Microsoft in Education Blog
We're always inspired to partner with forward thinking customers like Sterling Beane, the West Virginia Department of Education's chief technology officer who's challenged his team to think outside of the box and bring far-reaching opportunities for students and teachers in West Virginia. The resulting work of the West Virginia Department of Education paves a new way for states to do business by forming a bold strategic partnership between the public and private sectors that will result in lower costs and broader access for the schools and families in West Virginia. The long-term benefits of this first-of-its-kind relationship are focusing on increasing student outcomes and graduating students who are better prepared for entering the workforce and furthering their careers.
I asked Sterling to answer some questions to get a deeper look at this unique approach to bringing innovation to schools from the state level. If we work to bring together the resources of private companies with the experience and expertise of states-together we can have an amazing impact and could even expedite the digital transition in our country.
Q&A between Margo Day, Vice president of U.S. Education at Microsoft and Sterling Beane, the West Virginia Department of Education's Chief Technology Officer
Margo Day: Can you share what your top priorities are for K-12 in West Virginia schools?
Sterling Beane: We want to provide students, teachers and administrators access to the best technology possible to make learning relevant, exciting and meaningful. The West Virginia Department of Education (WVDE) Division of Technology is tasked with reducing the barriers that prevent empowerment of our teachers and students and becoming a conduit through which innovative technology is identified and implemented.
We set out to design and implement a robust, standards based, infrastructure that will support a technology rich learning environment and facilitate 1 to 1 and BYOD initiatives that engage our students and empower our teachers. Standardization of our infrastructure will allow for robust interoperability across systems. This will set the stage for more technological autonomy and creativity at the classroom level.
MD: How do your technology decisions, as CTO, support the state's vision and direction for K-12?
SB: Our State Superintendent of Schools and Board of Education are committed to the academic achievement and success of every student in West Virginia. Technology is a key component to the fulfillment of this mission. Every decision regarding the implementation of technology is focused on improving students' achievement and preparing them for college and career.
MD: How have you teamed with Microsoft and what was some of your thinking that guided the restructuring of a statewide agreement in software and services?
SB: We have fundamentally changed our relationship with Microsoft. What was once a traditional client/vendor relationship has been transformed into a true partnership and collaboration designed to meet the educational needs of the students in West Virginia rather than simply obtaining a product or service. We started with an open dialogue and that has led to a complete evaluation of our needs and a comprehensive plan to address them. What began as just a conversation on how to upgrade our e-mail system, has led to a plan that addresses everything from software licensing and system upgrades to changing the way instruction is delivered in the classrooms of West Virginia.
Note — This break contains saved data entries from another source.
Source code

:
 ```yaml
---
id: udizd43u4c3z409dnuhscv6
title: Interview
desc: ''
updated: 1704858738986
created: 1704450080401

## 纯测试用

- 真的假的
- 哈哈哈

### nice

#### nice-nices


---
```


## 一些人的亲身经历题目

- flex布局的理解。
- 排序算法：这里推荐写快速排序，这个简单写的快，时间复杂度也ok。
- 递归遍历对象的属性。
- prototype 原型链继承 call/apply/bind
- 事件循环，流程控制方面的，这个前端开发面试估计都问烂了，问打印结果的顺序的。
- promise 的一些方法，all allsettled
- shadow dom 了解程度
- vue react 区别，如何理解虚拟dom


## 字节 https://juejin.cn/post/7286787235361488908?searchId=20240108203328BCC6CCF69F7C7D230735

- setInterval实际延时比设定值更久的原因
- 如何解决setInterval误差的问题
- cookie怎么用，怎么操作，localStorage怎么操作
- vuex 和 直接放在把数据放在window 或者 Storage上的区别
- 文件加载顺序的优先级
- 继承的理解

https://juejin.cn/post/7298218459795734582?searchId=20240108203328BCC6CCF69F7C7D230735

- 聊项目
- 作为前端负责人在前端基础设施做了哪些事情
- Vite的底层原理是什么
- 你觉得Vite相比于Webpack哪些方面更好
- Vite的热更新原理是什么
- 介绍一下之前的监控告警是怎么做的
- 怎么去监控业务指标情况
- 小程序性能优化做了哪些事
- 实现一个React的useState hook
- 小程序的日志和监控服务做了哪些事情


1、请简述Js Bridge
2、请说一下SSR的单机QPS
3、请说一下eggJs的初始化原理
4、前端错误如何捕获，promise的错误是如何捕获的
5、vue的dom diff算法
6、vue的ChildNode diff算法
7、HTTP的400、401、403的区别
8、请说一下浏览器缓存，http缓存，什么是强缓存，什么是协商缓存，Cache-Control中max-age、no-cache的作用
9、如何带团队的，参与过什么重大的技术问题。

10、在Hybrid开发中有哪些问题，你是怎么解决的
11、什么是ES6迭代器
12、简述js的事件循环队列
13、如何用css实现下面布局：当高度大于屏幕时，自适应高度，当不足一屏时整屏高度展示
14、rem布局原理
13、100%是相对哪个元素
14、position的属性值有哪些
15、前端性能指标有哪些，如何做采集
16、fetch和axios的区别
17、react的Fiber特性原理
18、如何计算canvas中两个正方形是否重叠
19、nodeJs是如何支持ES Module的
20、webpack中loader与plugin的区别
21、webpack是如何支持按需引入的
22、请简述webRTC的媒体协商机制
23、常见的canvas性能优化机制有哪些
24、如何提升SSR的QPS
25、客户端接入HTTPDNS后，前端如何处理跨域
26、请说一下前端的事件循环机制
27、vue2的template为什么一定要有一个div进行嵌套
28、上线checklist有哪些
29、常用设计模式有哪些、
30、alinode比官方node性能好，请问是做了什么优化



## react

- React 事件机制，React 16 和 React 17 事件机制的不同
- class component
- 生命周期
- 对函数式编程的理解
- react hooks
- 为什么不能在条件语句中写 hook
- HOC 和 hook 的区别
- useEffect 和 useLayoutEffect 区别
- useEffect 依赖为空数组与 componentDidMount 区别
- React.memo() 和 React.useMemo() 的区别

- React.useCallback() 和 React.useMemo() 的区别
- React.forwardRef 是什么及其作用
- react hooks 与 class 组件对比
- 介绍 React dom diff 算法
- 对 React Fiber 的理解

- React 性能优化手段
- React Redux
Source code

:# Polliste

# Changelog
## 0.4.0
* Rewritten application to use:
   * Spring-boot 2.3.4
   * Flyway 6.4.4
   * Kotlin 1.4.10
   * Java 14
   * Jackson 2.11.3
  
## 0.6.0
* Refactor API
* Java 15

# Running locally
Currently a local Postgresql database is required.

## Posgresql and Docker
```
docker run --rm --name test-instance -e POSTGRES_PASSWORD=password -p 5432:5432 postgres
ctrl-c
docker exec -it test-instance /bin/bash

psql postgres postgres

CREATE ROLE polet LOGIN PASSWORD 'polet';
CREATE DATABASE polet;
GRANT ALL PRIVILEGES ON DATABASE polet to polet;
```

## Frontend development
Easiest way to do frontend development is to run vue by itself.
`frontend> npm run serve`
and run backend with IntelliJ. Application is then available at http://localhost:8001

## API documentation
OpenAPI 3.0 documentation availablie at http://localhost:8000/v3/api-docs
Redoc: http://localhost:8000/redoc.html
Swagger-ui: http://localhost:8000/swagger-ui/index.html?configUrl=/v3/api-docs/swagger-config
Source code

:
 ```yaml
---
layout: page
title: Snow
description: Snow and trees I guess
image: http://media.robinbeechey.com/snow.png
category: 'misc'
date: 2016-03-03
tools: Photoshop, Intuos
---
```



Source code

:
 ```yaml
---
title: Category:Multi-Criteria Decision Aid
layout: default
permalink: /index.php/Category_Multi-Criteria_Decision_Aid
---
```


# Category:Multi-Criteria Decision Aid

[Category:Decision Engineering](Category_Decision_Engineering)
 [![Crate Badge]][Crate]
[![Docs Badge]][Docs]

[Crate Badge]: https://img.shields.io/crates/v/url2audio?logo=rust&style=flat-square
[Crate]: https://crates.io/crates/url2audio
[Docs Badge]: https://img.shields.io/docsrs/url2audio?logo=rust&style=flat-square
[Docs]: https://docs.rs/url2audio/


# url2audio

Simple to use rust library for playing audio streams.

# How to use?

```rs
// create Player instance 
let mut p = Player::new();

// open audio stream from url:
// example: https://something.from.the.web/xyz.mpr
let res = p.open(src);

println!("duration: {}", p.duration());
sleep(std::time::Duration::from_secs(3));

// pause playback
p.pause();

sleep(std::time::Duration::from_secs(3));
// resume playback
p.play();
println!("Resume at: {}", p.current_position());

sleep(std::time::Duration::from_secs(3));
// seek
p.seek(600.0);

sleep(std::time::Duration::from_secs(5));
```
The implementation of the solutions will be much easier than under the old model and will provide a far greater return on investment, something all states value.
MD: We know that Office 365 has been an important suite of tools for students and teachers for communication and collaboration, and that our partnership provides Office365 access to every student and faculty. Why was this important to you?
SB: One of the biggest challenges we face is to provide equity of access to all students and staff in West Virginia. Office 365 is a wonderful set of tools that we believe can truly transform the learning environment. I want every student and staff member in West Virginia to have access to the best technology tools available. For me universal access for all of K-12 in West Virginia was non-negotiable.
MD: You are entering new territory with state-driven technology implementation in schools. What are the advantages and considerations for providing software and services for students and teachers across the state, as opposed to decisions being made district by district?
SB: Flexibility and autonomy for local districts is very important. The ability of teachers to weave the technology tools that they value most into the curriculum is very important. However, when we are able, at the state level, to identify a set of tools that are universal in their application and benefit, we actually support flexibility and encourage innovation through standardization. The implementation of a common platform like Office 365 gives teachers and students the ability to share resources across schools and districts and communicate and collaborate in ways never before imagined. The device agnostic nature of the software allows it to be implemented in all districts, regardless of the hardware platform they prefer. It also makes it possible for us to align staff development and support initiatives at the state, regional educational service agencies (RESA) and district levels and maximize limited resources.
MD: Thank you Sterling for your innovative thinking and for taking the time to share your valuable learnings with us. We're proud to work alongside your efforts to bring technology to the students gaining valuable technology experience skills that according to a recent IDC study, will help them secure a high-growth, high-wage job in the future.